• [Description of the task]
The data below contains pictures, which are to be skipped; the lines starting at the line with "# gerrymandering-project" and ending at the line with "<p>I enjoy functional" are to be output exactly, both ends included.

• [Dataset records]
· · · · · · ·
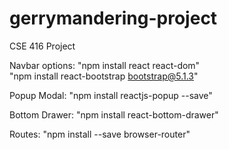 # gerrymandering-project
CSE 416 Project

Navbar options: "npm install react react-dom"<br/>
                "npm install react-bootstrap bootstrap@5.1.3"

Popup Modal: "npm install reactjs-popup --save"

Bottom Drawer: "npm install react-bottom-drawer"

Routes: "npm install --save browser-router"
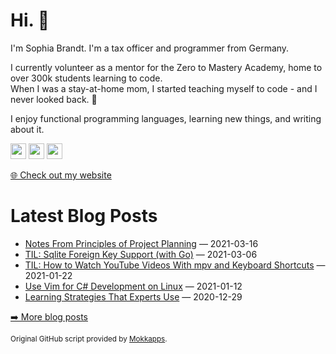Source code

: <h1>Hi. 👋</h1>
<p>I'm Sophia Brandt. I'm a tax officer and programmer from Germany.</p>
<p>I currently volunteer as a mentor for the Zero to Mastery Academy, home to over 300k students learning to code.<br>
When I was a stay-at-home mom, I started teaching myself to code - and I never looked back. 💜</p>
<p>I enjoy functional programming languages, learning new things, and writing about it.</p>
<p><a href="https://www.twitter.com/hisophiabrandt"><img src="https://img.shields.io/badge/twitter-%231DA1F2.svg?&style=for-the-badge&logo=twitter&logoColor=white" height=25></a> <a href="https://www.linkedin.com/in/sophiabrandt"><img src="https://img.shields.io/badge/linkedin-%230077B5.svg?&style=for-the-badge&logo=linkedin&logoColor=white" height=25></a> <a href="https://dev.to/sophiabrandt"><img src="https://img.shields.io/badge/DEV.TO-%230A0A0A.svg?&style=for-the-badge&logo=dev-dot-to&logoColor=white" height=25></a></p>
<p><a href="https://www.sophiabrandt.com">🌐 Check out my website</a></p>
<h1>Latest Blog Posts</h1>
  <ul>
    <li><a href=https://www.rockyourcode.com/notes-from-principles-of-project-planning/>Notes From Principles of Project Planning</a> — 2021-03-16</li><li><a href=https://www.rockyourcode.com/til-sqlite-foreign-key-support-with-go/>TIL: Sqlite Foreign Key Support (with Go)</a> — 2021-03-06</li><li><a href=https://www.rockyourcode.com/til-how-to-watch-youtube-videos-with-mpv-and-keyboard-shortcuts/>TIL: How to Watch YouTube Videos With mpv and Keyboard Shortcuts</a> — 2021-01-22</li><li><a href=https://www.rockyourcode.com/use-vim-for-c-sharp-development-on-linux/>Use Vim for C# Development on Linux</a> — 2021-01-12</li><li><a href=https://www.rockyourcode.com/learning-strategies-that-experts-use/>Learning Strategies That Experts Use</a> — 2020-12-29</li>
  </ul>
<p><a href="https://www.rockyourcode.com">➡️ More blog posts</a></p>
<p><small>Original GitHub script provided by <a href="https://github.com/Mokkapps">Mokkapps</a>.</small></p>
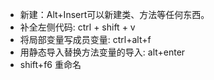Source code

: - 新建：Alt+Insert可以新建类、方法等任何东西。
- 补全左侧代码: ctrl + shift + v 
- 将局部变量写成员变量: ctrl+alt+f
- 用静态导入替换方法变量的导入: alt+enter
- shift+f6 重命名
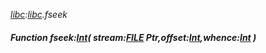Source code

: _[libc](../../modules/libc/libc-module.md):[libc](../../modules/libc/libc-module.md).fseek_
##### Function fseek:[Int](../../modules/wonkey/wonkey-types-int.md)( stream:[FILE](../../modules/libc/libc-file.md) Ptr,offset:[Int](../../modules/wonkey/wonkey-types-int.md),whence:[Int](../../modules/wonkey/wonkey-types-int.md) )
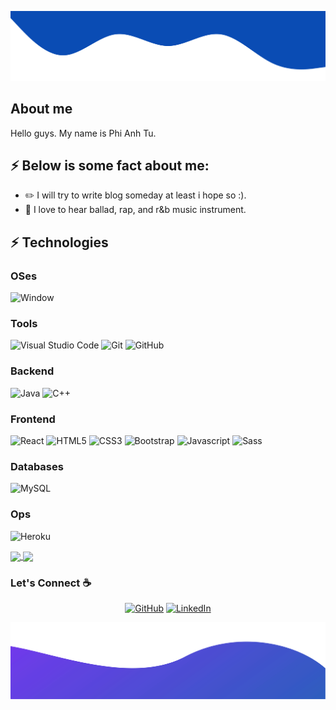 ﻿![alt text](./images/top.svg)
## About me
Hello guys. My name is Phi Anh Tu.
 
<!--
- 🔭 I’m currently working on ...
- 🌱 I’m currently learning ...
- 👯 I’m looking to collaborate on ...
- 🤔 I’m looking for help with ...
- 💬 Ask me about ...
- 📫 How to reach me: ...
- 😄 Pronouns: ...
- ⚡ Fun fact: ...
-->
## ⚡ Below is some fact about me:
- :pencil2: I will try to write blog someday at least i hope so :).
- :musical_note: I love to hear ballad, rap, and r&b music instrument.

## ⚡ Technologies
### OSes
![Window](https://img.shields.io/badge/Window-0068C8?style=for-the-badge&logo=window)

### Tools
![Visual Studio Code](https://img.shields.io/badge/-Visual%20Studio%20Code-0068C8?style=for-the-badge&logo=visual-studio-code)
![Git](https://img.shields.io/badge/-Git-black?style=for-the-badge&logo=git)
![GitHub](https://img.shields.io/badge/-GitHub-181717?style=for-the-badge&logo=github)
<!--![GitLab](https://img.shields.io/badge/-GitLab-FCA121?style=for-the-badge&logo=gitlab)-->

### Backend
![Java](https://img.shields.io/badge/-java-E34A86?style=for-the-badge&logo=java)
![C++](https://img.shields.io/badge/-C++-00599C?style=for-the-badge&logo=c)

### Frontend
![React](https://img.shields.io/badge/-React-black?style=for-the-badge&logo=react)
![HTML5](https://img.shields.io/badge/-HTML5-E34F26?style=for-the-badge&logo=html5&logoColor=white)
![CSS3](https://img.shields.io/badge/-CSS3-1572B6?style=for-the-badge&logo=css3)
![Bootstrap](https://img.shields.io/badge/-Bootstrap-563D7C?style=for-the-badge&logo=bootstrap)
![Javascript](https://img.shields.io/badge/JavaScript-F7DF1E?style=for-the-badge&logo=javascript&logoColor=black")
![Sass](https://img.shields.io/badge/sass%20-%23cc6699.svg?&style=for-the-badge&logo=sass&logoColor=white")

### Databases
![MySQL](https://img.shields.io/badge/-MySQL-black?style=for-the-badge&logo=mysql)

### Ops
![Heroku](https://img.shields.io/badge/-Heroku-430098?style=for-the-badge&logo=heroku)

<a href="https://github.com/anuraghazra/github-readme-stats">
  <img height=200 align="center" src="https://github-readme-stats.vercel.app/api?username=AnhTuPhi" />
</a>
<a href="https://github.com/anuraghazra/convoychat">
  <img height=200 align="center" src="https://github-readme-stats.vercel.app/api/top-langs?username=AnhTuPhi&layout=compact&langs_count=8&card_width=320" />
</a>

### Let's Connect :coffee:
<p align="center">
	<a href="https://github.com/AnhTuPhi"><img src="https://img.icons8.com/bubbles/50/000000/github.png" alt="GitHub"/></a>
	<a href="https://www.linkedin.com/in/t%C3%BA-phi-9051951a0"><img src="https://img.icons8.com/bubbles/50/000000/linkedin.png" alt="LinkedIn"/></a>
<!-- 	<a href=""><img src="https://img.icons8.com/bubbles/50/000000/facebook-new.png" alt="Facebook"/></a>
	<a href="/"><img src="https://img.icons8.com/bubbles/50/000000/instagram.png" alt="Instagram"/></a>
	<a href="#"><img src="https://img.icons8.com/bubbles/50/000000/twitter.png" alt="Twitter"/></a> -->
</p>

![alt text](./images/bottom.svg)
· · · · · · ·
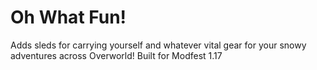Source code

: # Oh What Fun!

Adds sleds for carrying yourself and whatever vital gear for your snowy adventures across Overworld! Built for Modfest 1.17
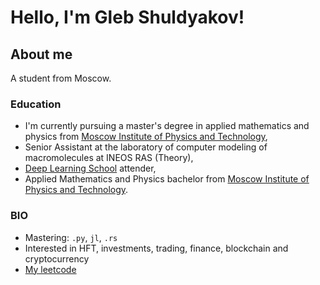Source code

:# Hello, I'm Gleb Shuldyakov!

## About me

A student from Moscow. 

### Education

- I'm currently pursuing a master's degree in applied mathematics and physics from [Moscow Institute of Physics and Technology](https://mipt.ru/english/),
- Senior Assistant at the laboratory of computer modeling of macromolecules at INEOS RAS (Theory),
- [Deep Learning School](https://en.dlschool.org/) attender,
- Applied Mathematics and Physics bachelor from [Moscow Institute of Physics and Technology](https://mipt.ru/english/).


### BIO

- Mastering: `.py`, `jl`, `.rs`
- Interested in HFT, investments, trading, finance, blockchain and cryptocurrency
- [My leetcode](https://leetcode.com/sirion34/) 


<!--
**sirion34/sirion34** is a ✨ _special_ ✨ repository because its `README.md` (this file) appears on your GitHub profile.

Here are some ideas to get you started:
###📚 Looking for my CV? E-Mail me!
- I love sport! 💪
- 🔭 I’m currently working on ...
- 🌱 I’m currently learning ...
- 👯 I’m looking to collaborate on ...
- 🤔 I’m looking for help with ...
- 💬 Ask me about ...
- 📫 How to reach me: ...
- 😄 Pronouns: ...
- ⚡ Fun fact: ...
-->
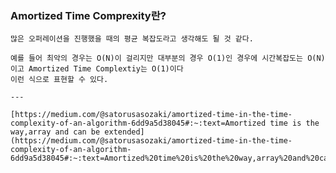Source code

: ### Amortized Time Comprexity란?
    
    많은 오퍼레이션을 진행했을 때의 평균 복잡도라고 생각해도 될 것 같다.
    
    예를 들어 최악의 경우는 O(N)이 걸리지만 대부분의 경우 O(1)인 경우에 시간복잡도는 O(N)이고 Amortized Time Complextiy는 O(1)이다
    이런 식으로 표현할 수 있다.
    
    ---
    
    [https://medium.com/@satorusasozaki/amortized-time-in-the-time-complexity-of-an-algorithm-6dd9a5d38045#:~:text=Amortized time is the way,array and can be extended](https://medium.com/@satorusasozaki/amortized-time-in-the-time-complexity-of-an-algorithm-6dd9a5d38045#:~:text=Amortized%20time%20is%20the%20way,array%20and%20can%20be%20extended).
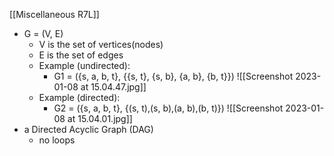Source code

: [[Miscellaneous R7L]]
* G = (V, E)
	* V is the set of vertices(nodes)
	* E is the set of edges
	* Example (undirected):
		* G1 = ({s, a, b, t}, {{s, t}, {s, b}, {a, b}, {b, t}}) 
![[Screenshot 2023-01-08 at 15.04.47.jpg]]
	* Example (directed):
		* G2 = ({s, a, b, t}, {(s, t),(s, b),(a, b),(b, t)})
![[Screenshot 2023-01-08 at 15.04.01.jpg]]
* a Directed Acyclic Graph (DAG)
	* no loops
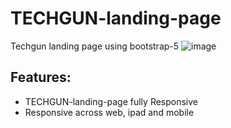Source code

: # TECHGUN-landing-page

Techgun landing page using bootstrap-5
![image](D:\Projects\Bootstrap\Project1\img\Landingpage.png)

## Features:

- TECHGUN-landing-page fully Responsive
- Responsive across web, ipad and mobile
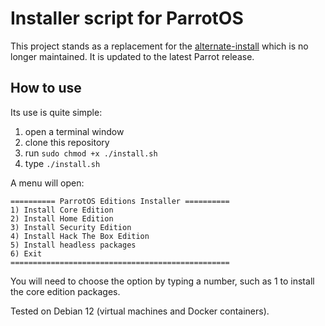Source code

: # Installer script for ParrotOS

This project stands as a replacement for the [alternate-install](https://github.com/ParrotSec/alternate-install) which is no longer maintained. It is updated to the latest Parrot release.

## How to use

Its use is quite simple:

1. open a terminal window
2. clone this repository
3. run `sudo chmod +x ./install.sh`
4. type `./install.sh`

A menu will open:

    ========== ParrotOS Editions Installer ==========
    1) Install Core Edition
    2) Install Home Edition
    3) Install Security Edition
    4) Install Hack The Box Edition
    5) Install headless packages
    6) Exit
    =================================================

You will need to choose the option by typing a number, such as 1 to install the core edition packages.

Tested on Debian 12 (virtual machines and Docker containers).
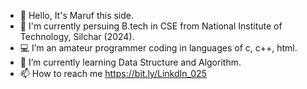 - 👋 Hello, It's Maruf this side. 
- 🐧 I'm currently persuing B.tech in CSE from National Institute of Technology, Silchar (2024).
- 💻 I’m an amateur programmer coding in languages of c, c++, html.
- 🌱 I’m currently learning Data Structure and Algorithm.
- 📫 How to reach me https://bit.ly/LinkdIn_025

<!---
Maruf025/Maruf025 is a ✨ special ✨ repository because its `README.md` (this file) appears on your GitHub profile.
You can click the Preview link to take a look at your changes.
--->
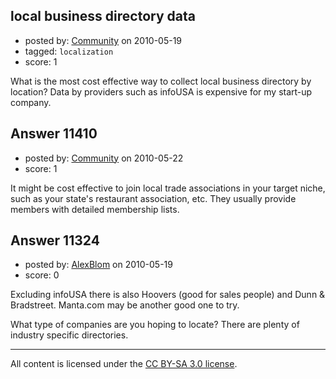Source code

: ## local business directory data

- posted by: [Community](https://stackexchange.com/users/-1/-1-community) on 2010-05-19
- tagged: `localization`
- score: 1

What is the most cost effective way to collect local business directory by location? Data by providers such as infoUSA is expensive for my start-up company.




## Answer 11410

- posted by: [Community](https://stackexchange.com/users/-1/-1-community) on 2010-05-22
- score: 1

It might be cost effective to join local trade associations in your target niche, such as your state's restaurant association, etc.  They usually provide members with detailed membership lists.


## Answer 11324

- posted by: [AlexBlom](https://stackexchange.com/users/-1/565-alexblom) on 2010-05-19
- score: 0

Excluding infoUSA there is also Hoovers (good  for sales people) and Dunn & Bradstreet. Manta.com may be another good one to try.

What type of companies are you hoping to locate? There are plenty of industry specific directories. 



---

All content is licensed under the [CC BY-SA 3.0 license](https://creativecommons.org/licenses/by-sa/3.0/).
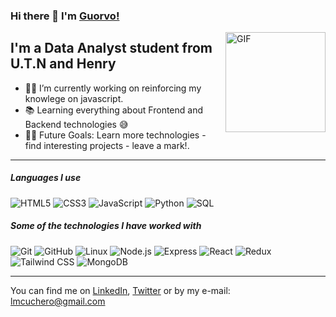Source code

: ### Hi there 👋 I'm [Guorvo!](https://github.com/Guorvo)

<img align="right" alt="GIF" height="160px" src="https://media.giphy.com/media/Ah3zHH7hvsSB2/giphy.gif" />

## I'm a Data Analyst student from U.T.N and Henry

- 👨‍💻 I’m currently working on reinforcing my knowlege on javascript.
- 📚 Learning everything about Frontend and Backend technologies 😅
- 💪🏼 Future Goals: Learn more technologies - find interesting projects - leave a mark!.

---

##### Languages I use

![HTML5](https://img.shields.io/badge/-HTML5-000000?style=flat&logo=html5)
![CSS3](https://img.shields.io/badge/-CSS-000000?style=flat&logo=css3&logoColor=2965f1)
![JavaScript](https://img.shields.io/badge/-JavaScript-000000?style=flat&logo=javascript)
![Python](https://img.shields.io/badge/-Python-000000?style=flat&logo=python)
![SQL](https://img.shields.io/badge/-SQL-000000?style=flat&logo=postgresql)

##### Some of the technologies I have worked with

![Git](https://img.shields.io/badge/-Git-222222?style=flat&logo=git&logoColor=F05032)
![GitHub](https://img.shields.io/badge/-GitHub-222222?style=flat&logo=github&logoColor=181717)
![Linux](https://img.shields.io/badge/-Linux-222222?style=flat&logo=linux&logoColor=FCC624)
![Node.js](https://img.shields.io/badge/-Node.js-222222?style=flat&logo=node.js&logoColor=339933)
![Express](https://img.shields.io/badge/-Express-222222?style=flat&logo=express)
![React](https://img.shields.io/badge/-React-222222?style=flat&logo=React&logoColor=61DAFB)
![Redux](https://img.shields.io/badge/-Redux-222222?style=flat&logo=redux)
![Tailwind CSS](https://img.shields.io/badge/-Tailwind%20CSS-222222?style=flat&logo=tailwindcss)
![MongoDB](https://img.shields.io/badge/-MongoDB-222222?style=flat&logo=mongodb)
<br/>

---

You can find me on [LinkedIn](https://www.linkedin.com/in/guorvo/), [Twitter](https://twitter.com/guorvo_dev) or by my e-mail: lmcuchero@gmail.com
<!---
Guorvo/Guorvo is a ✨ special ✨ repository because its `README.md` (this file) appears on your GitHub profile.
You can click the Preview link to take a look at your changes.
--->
· · · · · · ·
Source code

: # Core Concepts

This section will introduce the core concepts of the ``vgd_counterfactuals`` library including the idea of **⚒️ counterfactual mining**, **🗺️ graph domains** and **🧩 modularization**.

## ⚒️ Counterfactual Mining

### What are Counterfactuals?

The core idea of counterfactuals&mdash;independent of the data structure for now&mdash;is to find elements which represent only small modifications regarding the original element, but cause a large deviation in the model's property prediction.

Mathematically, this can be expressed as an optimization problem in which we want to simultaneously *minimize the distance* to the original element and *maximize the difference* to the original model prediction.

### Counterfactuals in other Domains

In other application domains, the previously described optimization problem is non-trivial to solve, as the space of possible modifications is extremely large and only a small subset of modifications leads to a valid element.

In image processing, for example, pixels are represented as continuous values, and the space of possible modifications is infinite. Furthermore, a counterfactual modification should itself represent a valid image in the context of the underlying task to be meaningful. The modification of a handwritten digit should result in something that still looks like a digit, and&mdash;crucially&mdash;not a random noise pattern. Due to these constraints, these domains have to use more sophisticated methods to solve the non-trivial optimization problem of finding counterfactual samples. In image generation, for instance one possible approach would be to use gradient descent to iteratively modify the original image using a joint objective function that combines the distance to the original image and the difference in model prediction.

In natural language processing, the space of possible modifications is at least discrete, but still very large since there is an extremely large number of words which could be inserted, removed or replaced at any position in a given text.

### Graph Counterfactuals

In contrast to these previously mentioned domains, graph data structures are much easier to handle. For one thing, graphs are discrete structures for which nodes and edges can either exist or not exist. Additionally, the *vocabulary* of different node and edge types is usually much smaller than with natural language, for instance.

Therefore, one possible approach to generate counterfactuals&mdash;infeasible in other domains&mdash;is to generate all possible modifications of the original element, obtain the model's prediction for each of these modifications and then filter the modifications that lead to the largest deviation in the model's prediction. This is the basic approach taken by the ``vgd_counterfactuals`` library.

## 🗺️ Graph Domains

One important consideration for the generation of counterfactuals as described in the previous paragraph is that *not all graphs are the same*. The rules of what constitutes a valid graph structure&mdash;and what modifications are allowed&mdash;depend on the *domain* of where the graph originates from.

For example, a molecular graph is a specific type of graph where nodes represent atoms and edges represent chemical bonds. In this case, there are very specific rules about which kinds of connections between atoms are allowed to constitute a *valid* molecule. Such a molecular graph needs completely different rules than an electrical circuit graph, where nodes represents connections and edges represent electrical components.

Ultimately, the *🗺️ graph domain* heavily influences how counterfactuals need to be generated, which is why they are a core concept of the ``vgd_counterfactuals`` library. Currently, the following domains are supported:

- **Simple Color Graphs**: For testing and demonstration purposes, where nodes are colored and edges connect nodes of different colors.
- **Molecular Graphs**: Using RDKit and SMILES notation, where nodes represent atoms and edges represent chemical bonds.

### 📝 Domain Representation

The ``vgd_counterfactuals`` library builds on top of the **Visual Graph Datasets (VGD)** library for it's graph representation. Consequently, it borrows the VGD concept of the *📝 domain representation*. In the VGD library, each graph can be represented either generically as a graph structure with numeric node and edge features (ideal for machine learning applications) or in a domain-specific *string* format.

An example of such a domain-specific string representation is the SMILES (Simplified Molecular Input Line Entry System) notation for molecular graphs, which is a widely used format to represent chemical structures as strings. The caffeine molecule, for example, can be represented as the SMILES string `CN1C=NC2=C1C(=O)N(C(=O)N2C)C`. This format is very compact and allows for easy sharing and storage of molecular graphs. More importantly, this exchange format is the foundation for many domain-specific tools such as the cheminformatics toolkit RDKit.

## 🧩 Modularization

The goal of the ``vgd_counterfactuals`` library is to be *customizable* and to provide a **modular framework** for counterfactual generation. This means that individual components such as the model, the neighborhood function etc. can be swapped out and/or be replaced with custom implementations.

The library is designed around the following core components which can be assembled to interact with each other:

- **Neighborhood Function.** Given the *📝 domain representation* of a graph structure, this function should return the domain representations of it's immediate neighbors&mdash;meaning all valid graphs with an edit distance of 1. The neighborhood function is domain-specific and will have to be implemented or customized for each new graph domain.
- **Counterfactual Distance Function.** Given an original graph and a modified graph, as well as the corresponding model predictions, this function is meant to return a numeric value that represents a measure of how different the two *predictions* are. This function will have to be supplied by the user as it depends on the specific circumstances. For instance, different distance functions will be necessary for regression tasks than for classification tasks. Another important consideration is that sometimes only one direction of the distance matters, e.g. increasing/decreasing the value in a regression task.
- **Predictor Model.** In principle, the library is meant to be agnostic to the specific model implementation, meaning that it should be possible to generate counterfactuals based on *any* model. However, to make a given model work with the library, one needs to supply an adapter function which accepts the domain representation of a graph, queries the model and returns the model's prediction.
· · · · · · ·
• [Your response]
 # gerrymandering-project
CSE 416 Project

Navbar options: "npm install react react-dom"<br/>
                "npm install react-bootstrap bootstrap@5.1.3"

Popup Modal: "npm install reactjs-popup --save"

Bottom Drawer: "npm install react-bottom-drawer"

Routes: "npm install --save browser-router"
Source code

: <h1>Hi. 👋</h1>
<p>I'm Sophia Brandt. I'm a tax officer and programmer from Germany.</p>
<p>I currently volunteer as a mentor for the Zero to Mastery Academy, home to over 300k students learning to code.<br>
When I was a stay-at-home mom, I started teaching myself to code - and I never looked back. 💜</p>
<p>I enjoy functional programming languages, learning new things, and writing about it.</p>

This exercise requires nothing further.